Mr McKittrick said the self-drive farm tour gives people an opportunity to understand what goes into the making of their food direct from the farm.
He said the cow’s milk he produces is yellow where as the milk purchased from the supermarket is white.
Mr McKittrick believes there is a potential for danger when the big supermarkets start to dictate what kind of product people get.
The McKittricks grew up in Sydney and didn’t have any previous knowledge about farm life when they moved to the property.
They put a lot of hours into research and discovered that sheep produce really high quality milk. Mr McKittrick said a lot of the production work involved trial and error.
At the moment the farm has about 30 sheep on the property and each sheep produces about a litre of milk a week. It takes about six litres to produce a kilogram of cheese.
Sheep can only be milked for six months of the year unlike cows which can be milked for about nine months of the year
The farm has sheep which are a cross of the East Friesian breed and Awassi which is a Middle East breed.

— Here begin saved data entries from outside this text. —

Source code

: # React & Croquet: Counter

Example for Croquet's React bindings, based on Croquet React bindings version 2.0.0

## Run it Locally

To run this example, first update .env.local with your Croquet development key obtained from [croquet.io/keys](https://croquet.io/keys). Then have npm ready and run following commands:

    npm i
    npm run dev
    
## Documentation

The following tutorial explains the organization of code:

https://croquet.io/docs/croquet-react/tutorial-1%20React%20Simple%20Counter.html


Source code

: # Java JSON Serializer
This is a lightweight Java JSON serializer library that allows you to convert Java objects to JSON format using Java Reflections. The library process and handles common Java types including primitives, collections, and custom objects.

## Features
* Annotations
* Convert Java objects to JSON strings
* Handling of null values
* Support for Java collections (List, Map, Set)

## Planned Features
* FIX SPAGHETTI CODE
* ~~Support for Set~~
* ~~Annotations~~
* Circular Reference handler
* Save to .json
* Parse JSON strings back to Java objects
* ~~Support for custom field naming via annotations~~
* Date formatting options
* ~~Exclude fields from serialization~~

Mr McKittrick wants to help other specialist farms who need support.
“It’s not a competition between us at all but about building an industry which is good for the region and hopefully will create a bit of a name for the area too,” he said.
He is aware of three farms in NSW which produce products from sheep milk.
The busiest time for Ewetopia is in September where lambs are being born, ewes are being milked and cheese is in production. The ewes are milked for about two hours in the morning and again at night.
From about March until September the McKittricks concentrate on the management of the farm and any essential maintenance that needs to be done.
The sheep do take a lot of care as traditionally they aren’t farmed so close to the coast. Mr McKittrick monitors their health to help prevent the onset of worms and foot rot.
Enterprises involved in the Hastings Landcare Farm Gate tour range from large to small scale holdings and include garlic, essential oils, cattle breeding, conservation sanctuaries, native bush-foods, pigs, sheep, dairy cows and free range chickens.